Preferred, but not required:

• Experience with streaming/media security and DRM ecosystems and output protection concepts.
• Experience with mobile and device ecosystems (iOS/Android/TV devices), including secure storage patterns and platform attestation.
• Familiarity with reverse engineering tools and client hardening/anti-tamper approaches.
• Exposure to privacy/security compliance partnerships (GRC) and working with legal/product on policy requirements.

About the Team

Crunchyroll Engineering builds the systems that power discovery, playback, commerce, and partner device integrations for anime fans worldwide. We operate across a diverse ecosystem of devices, platforms, and services, and we value autonomy, ownership, and high-leverage engineering.

Why you will love working at Crunchyroll

In addition to getting to work with fun, passionate and inspired colleagues, you will also enjoy the following benefits and perks:

• Receive a great compensation package including salary plus performance bonus earning potential, paid annually.
• Flexible time off policies allowing you to take the time you need to be your whole self.
• Generous medical, dental, vision, STD, LTD, and life insurance
• Health Saving Account HSA program
• Health care and dependent care FSA
• 401(k) plan, with employer match
• Employer paid commuter benefit
• Support program for new parents
• Pet insurance and some of our offices are pet friendly!

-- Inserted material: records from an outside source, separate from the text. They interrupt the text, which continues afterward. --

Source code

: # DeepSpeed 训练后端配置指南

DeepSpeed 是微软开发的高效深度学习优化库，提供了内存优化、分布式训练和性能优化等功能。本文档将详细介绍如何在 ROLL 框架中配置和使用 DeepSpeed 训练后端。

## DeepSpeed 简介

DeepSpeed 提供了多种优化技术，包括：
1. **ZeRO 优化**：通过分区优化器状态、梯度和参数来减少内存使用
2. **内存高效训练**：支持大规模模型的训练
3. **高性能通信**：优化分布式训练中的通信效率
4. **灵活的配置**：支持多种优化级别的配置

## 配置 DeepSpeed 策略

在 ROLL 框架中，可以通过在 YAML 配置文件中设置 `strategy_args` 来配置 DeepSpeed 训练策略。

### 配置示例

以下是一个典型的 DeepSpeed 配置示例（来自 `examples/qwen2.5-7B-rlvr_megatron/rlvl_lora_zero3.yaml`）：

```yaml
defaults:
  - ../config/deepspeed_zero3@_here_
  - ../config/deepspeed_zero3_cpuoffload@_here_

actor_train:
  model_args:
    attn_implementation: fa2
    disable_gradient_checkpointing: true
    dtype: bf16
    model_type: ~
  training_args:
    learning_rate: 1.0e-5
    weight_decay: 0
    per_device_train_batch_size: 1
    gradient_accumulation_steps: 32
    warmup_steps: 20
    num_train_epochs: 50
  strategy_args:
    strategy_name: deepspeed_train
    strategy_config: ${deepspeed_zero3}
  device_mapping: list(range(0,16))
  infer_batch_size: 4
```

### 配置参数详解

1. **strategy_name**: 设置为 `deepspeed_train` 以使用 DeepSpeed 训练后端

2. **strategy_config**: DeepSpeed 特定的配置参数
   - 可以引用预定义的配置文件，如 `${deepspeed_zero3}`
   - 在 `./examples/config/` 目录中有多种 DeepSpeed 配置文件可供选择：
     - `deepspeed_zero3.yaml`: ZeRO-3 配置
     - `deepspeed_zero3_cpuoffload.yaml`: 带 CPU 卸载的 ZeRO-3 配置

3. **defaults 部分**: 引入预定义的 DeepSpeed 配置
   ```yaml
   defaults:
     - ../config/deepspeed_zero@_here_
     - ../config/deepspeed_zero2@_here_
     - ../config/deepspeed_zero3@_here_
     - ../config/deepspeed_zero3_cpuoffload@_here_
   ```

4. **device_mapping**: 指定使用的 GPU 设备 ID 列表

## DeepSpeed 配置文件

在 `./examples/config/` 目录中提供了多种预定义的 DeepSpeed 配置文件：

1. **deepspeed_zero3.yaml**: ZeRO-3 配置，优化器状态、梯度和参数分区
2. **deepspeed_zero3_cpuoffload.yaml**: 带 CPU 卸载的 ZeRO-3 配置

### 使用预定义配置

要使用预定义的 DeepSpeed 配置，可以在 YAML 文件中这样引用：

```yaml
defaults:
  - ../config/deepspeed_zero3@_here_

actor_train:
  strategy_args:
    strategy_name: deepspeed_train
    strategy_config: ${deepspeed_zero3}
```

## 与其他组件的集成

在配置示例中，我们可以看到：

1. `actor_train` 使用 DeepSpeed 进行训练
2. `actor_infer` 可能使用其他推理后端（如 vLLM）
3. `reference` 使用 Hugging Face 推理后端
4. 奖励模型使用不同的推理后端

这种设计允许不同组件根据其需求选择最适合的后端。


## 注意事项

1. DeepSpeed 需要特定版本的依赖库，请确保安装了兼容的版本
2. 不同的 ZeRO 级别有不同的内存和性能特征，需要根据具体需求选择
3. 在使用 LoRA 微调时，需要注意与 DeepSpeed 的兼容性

#LifeAtCrunchyroll #LI-Hybrid

The Pay Range for this position is listed. Actual pay will vary based on factors including, but not limited to location, experience, and performance. The range listed is just one component of Crunchyroll’s Total Rewards offerings for employees. Other rewards may include performance bonuses, employer matched retirement savings, time-off programs, and progressive health benefits and perks.

Pay Transparency - Los Angeles, CA

$236,000—$295,000 USD

About our Values

We want to be everything for someone rather than something for everyone and we do this by living and modeling our values in all that we do. We value

• Courage. We believe that when we overcome fear, we enable our best selves.
• Curiosity. We are curious, which is the gateway to empathy, inclusion, and understanding.
• Kaizen. We have a growth mindset committed to constant forward progress.
• Service. We serve our community with humility, enabling joy and belonging for others.

Our commitment to diversity and inclusion

Our mission of helping people belong reflects our commitment to diversity & inclusion. It's just the way we do business.

We are an equal opportunity employer and value diversity at Crunchyroll. Pursuant to applicable law, we do not discriminate on the basis of race, religion, color, national origin, gender, sexual orientation, age, marital status, veteran status, or disability status.

Crunchyroll, LLC is an independently operated joint venture between US-based Sony Pictures Entertainment, and Japan's Aniplex, a subsidiary of Sony Music Entertainment (Japan) Inc., both subsidiaries of Tokyo-based Sony Group Corporation.

Questions about Crunchyroll’s hiring process? Please check out our Hiring FAQs:https://help.crunchyroll.com/hc/en-us/articles/360040471712-Crunchyroll-Hiring-FAQs

Please refer to our Candidate Privacy Policy for more information about how we process your personal information, and your data protection rights: https://tbcdn.talentbrew.com/company/22978/v1_0/docs/spe-jobs-privacy-policy-update-for-crpa-dec-21-22.pdf

Please beware of recent scams to online job seekers. Those applying to our job openings will only be contacted directly from @crunchyroll.com email account.